━━ Material for this task

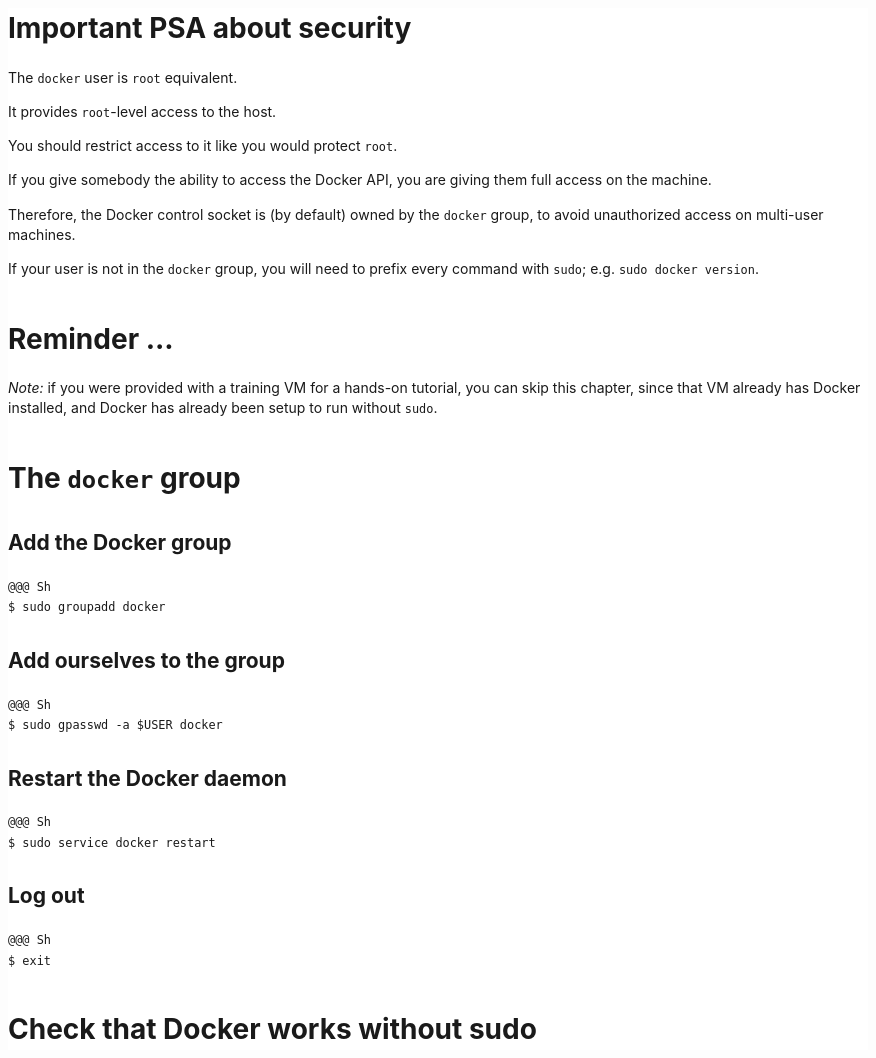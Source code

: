 <!SLIDE>
# Important PSA about security

The ``docker`` user is ``root`` equivalent.

It provides ``root``-level access to the host.

You should restrict access to it like you would protect ``root``.

If you give somebody the ability to access the Docker API, you are giving them full access on the machine.

Therefore, the Docker control socket is (by default) owned by the `docker` group, to avoid unauthorized access on multi-user machines.

If your user is not in the `docker` group, you will need to prefix every command with `sudo`; e.g. `sudo docker version`.

<!SLIDE printonly>
# Reminder ...

*Note:* if you were provided with a training VM for a hands-on
tutorial, you can skip this chapter, since that VM already
has Docker installed, and Docker has already been setup to run
without ``sudo``.

<!SLIDE printonly>
# The ``docker`` group

## Add the Docker group

    @@@ Sh
    $ sudo groupadd docker

## Add ourselves to the group

    @@@ Sh
    $ sudo gpasswd -a $USER docker

## Restart the Docker daemon

    @@@ Sh
    $ sudo service docker restart

## Log out

    @@@ Sh
    $ exit

<!SLIDE printonly>
# Check that Docker works without sudo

━━━━

Work required:
Your response should be the exact lines running from the one with "## Add ourselves to the group" to the final line of the material above.

Response area:
## Add ourselves to the group

    @@@ Sh
    $ sudo gpasswd -a $USER docker

## Restart the Docker daemon

    @@@ Sh
    $ sudo service docker restart

## Log out

    @@@ Sh
    $ exit

<!SLIDE printonly>
# Check that Docker works without sudo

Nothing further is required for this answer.